Medida vai atingir também a prefeitura
Apesar de a lei complementar que deu origem aos “supersalários” ter nascido na Câmara, onde o salário médio dos 99 servidores alcança R$ 7,8 mil, a chamada “incorporação inversa” foi aproveitada por dezenas de funcionários da prefeitura de Ribeirão Preto. Vários comissionados, durante os oito anos dos dois mandatos da ex-prefeita Dárcy Vera (2009-2012 e 2013-2016), ao retornarem aos seus cargos de origem, no inicio de 2017, conseguiram incorporar ao salário o que ganharam durante o período em que foram comissionados.
O caso mais “famoso” é o do engenheiro Clodoaldo Franklin de Almeida, que foi parar no noticiário durante as investigações da Comissão Parlamentar de Inquérito (CPI) do Anexo da Câmara.

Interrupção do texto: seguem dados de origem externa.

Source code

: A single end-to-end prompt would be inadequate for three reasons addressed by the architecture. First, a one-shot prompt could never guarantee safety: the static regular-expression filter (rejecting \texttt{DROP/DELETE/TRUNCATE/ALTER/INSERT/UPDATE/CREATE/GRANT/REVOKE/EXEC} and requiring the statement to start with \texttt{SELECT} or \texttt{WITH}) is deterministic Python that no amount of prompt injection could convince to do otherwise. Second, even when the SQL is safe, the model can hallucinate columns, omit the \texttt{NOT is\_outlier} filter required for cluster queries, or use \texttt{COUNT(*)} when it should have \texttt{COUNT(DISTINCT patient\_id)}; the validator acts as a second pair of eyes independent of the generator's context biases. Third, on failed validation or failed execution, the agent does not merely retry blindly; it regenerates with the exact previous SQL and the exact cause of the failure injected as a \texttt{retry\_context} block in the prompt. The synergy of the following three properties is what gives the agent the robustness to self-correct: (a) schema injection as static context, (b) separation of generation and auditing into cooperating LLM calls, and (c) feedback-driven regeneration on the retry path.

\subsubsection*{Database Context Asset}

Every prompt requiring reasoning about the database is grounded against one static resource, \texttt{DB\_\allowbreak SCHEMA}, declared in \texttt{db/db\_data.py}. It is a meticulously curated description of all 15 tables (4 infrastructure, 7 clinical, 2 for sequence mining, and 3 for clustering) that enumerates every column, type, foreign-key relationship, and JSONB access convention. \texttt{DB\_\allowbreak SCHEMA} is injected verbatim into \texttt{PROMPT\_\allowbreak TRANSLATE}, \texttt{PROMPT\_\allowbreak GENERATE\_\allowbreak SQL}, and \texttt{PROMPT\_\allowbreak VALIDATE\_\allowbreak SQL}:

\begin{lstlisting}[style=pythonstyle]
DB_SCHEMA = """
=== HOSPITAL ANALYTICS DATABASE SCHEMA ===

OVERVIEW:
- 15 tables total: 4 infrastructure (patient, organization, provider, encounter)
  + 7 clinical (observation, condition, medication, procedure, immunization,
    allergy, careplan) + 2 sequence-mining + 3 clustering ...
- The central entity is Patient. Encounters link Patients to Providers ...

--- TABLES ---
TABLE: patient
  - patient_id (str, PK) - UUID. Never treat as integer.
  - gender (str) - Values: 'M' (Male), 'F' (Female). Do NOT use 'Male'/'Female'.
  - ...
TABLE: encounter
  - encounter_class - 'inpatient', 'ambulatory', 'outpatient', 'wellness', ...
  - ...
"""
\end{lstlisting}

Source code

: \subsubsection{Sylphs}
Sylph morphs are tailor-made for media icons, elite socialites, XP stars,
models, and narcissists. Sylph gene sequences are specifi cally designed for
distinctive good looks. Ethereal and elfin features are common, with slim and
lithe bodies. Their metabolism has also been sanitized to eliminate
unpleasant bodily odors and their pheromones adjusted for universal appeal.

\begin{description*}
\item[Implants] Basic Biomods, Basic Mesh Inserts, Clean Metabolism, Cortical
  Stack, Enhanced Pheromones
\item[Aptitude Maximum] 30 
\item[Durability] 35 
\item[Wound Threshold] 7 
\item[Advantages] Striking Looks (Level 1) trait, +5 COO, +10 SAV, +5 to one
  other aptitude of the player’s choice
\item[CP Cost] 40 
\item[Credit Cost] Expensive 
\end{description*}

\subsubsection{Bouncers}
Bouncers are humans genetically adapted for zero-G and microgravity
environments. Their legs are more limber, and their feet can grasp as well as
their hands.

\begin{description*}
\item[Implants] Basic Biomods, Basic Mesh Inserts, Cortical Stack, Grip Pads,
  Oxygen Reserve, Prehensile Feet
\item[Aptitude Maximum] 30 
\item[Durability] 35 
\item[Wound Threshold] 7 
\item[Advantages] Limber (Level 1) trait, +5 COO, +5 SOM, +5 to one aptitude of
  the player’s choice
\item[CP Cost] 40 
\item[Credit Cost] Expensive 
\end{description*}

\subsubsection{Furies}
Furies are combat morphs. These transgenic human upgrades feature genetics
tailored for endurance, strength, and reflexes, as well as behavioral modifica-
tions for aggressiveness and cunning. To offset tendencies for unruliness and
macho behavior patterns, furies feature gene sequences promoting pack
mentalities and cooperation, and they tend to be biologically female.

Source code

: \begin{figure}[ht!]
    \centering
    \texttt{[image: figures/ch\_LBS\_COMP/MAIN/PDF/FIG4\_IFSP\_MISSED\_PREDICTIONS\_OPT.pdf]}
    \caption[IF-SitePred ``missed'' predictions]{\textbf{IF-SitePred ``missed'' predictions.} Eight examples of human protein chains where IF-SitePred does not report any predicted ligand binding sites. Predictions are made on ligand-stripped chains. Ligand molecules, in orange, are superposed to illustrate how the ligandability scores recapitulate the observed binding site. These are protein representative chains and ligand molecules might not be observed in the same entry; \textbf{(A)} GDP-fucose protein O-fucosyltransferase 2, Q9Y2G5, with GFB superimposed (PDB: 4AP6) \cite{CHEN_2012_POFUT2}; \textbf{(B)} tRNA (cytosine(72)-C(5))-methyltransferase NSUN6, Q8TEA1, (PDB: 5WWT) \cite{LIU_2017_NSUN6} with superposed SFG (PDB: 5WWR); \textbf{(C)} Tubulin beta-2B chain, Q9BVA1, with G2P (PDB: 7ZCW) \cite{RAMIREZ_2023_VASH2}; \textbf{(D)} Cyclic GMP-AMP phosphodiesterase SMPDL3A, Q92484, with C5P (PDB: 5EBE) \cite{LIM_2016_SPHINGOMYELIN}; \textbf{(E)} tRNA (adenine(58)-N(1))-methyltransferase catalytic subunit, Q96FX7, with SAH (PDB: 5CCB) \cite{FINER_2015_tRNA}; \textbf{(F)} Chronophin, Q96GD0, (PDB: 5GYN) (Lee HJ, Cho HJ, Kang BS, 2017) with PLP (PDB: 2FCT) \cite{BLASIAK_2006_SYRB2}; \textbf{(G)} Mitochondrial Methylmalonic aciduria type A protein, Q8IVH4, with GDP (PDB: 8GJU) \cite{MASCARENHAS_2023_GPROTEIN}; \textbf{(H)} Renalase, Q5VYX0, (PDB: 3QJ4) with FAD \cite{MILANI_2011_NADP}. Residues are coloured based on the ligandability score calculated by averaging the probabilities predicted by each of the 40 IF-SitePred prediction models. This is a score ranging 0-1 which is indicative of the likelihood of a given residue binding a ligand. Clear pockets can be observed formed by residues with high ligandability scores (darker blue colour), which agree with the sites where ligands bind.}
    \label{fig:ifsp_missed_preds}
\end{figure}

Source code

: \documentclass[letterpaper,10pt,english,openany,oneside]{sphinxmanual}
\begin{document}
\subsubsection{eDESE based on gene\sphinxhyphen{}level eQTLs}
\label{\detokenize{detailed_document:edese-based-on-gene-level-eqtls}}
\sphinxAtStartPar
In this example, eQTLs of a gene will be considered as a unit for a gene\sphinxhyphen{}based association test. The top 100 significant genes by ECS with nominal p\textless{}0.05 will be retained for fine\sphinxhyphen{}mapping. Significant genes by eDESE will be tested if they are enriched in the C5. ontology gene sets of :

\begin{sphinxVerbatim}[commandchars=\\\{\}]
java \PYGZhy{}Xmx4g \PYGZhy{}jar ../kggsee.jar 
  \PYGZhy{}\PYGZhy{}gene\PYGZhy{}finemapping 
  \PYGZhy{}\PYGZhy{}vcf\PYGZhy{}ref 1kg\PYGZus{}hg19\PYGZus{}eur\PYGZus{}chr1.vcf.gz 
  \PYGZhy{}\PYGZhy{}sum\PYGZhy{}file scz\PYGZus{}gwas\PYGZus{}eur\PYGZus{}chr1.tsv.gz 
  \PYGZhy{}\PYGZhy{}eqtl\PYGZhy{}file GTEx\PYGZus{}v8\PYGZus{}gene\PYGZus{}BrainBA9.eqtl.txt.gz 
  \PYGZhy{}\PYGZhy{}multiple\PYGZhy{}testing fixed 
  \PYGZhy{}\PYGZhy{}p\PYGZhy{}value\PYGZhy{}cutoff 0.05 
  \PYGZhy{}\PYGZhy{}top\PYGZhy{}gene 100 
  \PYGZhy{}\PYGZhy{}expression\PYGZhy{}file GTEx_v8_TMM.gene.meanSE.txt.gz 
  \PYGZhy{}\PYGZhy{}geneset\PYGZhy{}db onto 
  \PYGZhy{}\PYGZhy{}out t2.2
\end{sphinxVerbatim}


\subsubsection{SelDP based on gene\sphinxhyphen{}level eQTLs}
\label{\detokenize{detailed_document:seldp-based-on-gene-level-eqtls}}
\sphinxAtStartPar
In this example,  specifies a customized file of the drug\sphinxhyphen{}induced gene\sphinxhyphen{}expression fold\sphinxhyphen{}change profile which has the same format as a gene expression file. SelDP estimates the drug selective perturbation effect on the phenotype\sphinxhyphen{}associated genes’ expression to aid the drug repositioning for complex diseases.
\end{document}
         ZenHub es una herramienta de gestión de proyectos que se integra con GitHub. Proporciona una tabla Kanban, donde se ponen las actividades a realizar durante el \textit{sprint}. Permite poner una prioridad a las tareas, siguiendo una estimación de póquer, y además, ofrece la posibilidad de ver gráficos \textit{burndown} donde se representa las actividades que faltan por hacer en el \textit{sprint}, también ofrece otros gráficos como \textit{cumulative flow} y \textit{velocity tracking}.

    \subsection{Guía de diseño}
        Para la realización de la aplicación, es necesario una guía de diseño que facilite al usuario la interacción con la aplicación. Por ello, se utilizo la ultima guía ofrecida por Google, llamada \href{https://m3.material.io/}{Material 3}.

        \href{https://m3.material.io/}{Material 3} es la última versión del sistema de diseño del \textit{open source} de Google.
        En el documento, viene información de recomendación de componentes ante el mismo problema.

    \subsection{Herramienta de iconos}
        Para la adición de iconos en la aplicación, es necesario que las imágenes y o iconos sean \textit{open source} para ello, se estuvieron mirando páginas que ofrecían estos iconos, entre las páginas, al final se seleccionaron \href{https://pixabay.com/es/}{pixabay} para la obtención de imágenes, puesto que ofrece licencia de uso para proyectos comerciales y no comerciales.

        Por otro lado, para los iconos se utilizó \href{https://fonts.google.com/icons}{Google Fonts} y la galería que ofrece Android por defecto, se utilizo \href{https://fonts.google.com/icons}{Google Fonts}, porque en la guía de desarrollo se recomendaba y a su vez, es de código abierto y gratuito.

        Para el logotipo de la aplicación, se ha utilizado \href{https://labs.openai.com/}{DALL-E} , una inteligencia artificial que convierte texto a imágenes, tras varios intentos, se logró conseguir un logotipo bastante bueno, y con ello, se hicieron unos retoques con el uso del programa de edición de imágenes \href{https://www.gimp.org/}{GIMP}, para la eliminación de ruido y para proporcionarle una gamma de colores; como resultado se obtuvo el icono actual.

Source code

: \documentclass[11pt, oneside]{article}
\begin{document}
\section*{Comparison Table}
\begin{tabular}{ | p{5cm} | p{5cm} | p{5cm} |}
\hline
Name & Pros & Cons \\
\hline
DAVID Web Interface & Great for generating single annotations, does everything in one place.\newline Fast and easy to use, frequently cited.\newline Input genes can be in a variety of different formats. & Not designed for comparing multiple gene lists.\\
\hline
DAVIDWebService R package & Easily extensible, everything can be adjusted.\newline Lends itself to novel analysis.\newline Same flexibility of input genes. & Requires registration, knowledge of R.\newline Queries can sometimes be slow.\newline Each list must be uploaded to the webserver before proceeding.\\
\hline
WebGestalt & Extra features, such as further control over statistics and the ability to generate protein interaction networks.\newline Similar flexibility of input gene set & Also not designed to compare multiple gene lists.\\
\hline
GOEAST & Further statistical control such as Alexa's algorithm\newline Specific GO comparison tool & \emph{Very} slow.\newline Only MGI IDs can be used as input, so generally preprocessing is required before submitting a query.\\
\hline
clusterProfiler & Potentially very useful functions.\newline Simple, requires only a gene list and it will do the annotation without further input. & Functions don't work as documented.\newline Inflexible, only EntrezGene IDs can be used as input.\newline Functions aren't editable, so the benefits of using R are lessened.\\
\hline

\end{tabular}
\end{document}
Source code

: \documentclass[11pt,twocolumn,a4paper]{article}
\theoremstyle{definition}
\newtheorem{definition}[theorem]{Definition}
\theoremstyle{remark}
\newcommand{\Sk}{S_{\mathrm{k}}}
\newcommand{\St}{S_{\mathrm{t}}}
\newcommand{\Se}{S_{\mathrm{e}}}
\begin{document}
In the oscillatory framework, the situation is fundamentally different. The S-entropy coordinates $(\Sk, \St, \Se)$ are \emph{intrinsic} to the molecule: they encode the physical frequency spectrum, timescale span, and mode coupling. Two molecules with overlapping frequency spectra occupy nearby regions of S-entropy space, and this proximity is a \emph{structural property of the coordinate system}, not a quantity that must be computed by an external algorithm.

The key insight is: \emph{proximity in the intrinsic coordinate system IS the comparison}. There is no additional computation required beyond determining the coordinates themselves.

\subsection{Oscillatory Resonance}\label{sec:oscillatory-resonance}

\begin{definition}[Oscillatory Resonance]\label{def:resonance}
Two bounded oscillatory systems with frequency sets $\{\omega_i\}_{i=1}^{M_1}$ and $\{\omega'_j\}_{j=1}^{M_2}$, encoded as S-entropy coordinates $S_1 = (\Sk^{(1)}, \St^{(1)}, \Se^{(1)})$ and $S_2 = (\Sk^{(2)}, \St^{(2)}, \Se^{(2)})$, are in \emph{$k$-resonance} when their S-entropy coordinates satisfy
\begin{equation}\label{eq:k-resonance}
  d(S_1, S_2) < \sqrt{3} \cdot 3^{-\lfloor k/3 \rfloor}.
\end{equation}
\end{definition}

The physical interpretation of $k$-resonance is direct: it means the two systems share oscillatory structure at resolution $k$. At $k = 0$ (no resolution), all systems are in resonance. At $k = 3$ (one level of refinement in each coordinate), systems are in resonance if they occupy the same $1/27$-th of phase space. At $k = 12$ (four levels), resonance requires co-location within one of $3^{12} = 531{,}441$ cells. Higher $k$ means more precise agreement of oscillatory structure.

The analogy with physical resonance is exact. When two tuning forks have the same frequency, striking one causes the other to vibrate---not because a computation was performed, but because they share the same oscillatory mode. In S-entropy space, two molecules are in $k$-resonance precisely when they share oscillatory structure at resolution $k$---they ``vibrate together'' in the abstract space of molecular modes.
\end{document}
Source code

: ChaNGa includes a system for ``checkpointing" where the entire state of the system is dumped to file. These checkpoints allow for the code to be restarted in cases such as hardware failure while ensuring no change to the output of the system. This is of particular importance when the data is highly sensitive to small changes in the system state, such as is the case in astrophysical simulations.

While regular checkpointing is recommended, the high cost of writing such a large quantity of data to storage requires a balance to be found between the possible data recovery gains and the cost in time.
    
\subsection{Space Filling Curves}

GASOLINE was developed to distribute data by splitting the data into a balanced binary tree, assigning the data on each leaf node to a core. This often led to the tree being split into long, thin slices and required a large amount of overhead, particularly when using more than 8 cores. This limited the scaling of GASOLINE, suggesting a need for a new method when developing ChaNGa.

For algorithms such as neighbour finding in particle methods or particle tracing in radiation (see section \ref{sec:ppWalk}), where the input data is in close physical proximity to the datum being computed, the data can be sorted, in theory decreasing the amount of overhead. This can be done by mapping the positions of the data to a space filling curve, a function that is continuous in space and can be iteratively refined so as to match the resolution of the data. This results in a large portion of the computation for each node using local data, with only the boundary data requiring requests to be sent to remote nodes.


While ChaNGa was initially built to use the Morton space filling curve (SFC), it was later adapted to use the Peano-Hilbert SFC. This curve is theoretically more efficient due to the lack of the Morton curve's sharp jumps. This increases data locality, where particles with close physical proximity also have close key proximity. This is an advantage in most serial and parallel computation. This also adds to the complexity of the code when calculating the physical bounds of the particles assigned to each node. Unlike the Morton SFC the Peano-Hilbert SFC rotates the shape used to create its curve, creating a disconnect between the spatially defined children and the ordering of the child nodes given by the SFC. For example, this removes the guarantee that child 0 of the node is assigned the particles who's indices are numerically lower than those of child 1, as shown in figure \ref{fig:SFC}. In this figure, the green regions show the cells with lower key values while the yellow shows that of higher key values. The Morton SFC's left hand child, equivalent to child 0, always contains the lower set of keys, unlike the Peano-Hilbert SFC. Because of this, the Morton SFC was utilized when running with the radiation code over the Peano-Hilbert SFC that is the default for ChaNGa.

Na ocasião, os vereadores descobriram que ele, motorista do Departamento de Água e Esgotos de Ribeirão Preto (0Daerp), havia sido “emprestado” informalmente ao Legislativo para acompanhar a obra.
O fato de um engenheiro ter prestado concurso para motorista do Daerp pode se explicado pelo conhecimento da “incorporação inversa” – como Almeida 0ocupou por muitos anos cargos em comissão na prefeitura, ao ser aprovado no concurso e nomeado motorista ele passou a ganhar R$ 11.374,26, valor que recebe atualmente como condutor do setor de hidrometria da autarquia.